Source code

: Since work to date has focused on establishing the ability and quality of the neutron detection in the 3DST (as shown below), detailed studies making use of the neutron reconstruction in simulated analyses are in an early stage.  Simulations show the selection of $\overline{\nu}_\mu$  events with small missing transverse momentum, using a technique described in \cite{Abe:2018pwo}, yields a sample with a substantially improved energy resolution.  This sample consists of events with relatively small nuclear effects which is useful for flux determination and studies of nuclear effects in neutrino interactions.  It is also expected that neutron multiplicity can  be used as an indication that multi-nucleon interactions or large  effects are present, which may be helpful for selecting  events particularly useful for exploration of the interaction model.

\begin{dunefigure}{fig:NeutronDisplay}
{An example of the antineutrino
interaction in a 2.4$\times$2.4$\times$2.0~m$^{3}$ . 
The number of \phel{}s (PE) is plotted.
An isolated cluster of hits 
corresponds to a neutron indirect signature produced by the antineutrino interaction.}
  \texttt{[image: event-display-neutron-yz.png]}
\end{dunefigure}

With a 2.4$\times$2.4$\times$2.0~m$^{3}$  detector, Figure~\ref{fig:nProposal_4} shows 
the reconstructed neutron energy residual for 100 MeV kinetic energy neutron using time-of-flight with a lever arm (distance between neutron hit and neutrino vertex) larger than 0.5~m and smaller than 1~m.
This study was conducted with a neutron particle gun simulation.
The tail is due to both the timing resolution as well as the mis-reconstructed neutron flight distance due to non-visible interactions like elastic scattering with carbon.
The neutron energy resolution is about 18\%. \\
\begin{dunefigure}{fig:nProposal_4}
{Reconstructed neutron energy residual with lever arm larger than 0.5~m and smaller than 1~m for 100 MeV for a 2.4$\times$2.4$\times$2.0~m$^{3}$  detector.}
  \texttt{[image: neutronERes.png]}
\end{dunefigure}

____________________

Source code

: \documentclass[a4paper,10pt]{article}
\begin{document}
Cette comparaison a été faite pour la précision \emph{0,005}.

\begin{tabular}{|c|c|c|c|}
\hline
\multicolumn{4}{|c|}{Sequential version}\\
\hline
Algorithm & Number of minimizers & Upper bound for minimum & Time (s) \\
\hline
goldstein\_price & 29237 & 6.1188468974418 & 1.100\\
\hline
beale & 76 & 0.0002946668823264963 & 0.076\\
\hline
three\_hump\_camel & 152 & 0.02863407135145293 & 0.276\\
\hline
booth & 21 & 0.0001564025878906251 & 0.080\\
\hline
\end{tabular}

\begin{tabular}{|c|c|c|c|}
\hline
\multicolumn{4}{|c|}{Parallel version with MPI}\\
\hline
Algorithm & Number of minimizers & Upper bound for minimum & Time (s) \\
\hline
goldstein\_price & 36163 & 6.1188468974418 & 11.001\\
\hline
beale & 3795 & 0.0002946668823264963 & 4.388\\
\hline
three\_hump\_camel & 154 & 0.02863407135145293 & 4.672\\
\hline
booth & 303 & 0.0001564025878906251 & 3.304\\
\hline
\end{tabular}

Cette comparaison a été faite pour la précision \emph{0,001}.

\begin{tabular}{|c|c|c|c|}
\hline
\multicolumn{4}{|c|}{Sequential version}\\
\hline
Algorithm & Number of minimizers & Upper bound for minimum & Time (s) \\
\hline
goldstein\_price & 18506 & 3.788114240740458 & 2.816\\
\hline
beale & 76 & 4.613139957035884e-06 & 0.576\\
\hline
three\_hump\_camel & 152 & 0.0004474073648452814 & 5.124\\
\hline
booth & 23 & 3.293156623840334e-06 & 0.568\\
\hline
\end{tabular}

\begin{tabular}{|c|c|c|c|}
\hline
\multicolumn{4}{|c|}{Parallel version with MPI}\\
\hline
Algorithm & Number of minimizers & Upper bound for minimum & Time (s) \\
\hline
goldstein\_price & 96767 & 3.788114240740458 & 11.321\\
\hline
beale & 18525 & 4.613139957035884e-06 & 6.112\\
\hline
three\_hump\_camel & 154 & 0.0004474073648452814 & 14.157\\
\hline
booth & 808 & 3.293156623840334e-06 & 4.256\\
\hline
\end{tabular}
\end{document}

____________________

__TRY IT__.
From the entries above, collect every line with the string "residual" in it.

__EXERCISE SOLUTION__.
the reconstructed neutron energy residual for 100 MeV kinetic energy neutron using time-of-flight with a lever arm (distance between neutron hit and neutrino vertex) larger than 0.5~m and smaller than 1~m.
{Reconstructed neutron energy residual with lever arm larger than 0.5~m and smaller than 1~m for 100 MeV for a 2.4$\times$2.4$\times$2.0~m$^{3}$  detector.}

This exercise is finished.